A Internet é rápida. Hoje ainda, recebi uma chuva de mails, de leitores que me asseguram que raça é conceito que não pode ser aplicado a seres humanos. Ora, o que define a língua são os dicionários. Proponho um passeio por eles.

Diz o Merriam-Webster:
Race - 1: a breeding stock of animals 2 a: a family, tribe, people, or nation belonging to the same stock b: a class or kind of people unified by shared interests, habits, or characteristics 3 a: an actually or potentially interbreeding group within a species; also: a taxonomic category (as a subspecies) representing such a group b: BREED c: a category of humankind that shares certain distinctive physical traits.

No Larrousse, encontro:

Race - n. f. (it. razza, du lat. ratio; 1498) - 1. Ensemble des ascendants et des descendants d'une famille, d'un peuple: Race de David. - 2. Groupe d'individus se distinguant des autres par un ensemble de caractères biologiques, psychologiques ou sociaux qui se transmettent para hérédité: La foule des étudiants de toutes races descendait l'escalier (Butor). Cela soulevait toutes sortes des questions, le jazz, les races inférieures (Aragon).
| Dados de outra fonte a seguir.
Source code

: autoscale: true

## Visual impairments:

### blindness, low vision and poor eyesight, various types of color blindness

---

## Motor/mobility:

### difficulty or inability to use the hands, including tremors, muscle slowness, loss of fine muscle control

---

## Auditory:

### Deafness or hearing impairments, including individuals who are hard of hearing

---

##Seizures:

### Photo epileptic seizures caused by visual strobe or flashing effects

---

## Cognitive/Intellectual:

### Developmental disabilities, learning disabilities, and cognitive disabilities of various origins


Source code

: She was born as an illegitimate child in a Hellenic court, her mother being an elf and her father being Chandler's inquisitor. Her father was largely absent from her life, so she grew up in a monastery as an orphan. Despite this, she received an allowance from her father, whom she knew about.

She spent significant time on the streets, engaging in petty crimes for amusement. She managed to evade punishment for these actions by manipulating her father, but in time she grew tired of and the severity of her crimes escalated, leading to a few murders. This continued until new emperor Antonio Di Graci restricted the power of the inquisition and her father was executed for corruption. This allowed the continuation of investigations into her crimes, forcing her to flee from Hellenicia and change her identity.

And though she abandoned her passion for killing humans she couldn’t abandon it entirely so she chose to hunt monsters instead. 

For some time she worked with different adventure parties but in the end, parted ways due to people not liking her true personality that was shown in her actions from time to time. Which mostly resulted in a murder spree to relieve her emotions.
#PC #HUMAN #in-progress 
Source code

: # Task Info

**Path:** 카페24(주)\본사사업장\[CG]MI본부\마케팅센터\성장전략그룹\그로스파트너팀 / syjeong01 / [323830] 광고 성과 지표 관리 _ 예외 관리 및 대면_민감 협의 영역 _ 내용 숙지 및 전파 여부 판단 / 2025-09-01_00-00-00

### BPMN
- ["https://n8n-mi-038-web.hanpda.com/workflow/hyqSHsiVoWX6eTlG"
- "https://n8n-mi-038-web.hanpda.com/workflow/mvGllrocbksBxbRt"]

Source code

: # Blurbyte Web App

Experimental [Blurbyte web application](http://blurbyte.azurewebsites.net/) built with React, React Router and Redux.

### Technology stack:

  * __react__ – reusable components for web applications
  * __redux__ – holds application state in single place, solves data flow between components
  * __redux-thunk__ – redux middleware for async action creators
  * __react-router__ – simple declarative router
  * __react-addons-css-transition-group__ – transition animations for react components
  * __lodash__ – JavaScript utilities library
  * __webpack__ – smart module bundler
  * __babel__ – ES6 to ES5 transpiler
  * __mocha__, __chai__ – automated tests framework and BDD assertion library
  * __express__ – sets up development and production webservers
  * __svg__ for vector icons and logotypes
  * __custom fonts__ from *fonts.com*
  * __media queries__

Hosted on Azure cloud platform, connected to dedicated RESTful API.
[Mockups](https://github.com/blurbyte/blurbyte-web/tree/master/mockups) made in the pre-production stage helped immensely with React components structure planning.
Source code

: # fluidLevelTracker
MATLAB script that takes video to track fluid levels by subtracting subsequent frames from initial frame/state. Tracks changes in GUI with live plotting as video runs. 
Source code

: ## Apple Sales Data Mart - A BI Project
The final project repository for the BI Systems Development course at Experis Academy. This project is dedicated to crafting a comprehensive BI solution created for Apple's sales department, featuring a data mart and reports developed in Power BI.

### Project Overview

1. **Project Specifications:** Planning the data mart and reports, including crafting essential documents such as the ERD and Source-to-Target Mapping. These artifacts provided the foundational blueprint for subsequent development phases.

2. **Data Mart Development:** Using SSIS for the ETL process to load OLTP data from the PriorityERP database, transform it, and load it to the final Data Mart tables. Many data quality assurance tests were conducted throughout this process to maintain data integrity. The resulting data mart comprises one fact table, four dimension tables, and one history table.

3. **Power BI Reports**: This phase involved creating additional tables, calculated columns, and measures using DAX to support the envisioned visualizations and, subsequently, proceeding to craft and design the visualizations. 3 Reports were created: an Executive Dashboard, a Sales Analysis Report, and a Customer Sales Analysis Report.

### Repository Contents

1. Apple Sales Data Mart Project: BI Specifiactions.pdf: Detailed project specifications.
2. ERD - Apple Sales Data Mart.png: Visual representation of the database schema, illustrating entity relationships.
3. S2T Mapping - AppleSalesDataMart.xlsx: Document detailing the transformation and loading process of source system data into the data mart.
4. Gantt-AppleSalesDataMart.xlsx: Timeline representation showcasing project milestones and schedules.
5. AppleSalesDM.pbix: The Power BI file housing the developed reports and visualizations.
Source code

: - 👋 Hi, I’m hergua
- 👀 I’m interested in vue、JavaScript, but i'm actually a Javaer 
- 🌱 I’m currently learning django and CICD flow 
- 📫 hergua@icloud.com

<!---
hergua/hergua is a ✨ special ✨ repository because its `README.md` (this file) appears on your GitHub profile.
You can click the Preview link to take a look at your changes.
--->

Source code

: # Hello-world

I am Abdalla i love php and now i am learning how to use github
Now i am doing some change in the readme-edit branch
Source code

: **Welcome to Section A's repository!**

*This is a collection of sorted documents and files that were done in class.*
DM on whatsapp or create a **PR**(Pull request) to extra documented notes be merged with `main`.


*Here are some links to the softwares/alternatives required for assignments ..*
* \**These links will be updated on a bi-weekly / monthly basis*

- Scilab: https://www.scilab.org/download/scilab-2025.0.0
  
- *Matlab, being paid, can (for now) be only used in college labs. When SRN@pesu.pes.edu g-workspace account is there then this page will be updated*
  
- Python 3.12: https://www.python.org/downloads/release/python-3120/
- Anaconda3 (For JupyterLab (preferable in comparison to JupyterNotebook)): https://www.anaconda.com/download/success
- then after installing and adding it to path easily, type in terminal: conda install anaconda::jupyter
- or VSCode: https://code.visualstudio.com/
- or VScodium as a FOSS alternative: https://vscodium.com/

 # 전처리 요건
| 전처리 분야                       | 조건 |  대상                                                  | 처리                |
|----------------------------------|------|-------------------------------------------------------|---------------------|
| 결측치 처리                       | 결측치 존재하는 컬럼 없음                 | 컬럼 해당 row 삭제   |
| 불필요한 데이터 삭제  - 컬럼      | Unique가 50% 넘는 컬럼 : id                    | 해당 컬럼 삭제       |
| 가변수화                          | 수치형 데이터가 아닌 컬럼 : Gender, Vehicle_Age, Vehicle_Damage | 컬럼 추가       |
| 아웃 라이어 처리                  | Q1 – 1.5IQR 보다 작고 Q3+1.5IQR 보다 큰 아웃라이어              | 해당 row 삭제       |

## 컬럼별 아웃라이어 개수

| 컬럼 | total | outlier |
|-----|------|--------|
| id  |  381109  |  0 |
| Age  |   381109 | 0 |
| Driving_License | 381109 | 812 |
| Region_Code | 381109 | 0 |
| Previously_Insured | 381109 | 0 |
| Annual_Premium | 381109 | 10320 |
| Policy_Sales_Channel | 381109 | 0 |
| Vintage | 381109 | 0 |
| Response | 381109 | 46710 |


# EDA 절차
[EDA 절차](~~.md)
Etc.

No Diccionario de la Real Academia Española:

Raza - Casta o calidad del origen o linaje.
Razas humanas - Grupos de seres humanos que por el color de su piel y otros caracteres se distinguen en raza blanca, amarilla, cobriza y negra.

No dicionário María Moliner:

Raza - Cada uno de los grupos en que se divide una especie orgánica, formado por indivíduos que tienen ciertos caracteres comunes que los distinguen de los de los otros grupos de la misma categoria y que se transmiten por herencia. En la especie humana, cada uno de los grandes grupos caracterizados principalmente por el color de la piel: RAZA BLANCA, NEGRA, AMARILLA Y COBRIZA. También, dentro de la raza blanca, cada uno de ciertos grandes grupos con caracteres proprios y distintivos conservados a través de la historia. Raza semita. Y, en general, grupo humano extenso en el que se pueden distinguir caracteres que lo hacen homogéneo y distinto de otros y que se transmiten por herencia: 'Raza germánica, raza latina'.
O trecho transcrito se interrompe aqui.